Slaves here? Yes. The abstract includes this: Item 3d: "I will and bequeath to my daughter Palina, owing to her being a cripple, a Negro girl Minta about age 8 years as a special legacy to be under the management and control of her mother until the said Palina should marry or become of age; furthermore I wish my said daughter to have an equal share of my property ... in addition to the Negro girl Minta, above named." We think our garden is on the site of the slave cabin.
Digging in the ashes, my pickax chipped a piece of pink granite off some big rock below ground level. I couldn't budge that rock and was curious because pink granite is not indigenous to this area.
Chub dug and soon determined that the huge stone was a half-circle, flat on top and was very thick -- a foundation stone for this early 19th century log home. Chub finally brought it out, a perfect half-circle 26 inches across and 10 inches thick!
As I scrubbed off the mud, he shouted, "Hey, this is part of a grindstone for a grist mill!" It was obvious that someone had carefully chiseled a circular grindstone and transported it to Missouri.
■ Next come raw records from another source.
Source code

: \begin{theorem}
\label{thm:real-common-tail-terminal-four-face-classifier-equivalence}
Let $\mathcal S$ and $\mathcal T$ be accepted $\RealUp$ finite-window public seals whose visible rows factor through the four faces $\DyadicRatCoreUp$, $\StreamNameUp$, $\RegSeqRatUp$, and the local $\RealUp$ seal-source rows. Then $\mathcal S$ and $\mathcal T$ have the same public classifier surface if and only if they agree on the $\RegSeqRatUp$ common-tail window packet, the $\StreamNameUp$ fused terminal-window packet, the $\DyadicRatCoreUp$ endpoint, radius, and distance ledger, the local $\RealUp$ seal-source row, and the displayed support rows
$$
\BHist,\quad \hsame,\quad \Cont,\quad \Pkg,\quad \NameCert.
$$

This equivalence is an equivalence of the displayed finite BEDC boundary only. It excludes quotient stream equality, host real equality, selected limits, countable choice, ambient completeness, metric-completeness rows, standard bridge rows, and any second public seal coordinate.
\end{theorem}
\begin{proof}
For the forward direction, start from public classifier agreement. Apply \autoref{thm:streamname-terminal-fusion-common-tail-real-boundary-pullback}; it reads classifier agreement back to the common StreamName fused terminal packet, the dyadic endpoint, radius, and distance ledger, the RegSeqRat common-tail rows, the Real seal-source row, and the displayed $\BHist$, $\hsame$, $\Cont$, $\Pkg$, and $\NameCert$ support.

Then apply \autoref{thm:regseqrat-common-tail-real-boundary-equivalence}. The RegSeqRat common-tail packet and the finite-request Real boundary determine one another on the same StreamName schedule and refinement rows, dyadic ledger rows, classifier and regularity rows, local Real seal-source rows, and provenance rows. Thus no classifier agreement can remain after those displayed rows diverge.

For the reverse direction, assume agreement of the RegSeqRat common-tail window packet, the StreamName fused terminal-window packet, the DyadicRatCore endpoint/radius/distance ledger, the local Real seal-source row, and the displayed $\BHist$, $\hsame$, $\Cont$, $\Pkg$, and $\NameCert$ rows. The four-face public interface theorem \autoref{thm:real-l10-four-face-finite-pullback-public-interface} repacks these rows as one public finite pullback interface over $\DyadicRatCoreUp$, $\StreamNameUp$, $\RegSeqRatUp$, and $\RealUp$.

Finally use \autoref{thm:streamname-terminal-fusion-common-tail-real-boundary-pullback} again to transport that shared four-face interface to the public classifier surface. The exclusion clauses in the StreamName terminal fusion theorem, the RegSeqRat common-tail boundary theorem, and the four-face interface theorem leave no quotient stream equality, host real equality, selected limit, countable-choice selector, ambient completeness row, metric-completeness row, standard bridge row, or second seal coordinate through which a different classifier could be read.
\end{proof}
Years of milling wore the grinding surfaces until it was discarded and cut in half to make a corner stone for the cabin!
Where was the mill? Where is the matching half? Questions came rapidly: Where was this stone quarried? How did it get to Boone County? Who chiseled it into shape? It must date back into early 19th century to have been worn out before our old cabin was built.
Where was the enterprise that crushed wheat, corn and oats into flour and meal? How was it powered? Is the other half of this grinding burr here, too?
Yes, we unearthed the other half that day.
We also found two more pink granite stones -- the top burr. They were the same diameter, but only 7 inches thick. The grooves, notches and hub spaces were there, matching the larger stone. Together they crushed dry grain as it came down from a hopper above. The top burr rotated against the stationary one, crushing the grain. Then the husks and the flour were separated -- husks for farm animals and fine flour for the pioneer kitchen. How long did it take to wear out the grooves on those mill stones? We have few answers.
As I write this in 1956, I'm sitting in the shade of the mulberry tree from which you Robnetts, Crewses and Baumgartners made mulberry pies and jam. I love the whippoorwills you loved. I feel close to you who cut trees from these woods and placed worn grindstones under the corners of your log home. I find broken china pieces in the garden and remember Minta, who was willed to crippled Palina.
I respect you hard-working people who wore out this soil because it was the only way you knew. My generation is trying to improve it for other generations to come. Memories and grindstones are treasures from the past.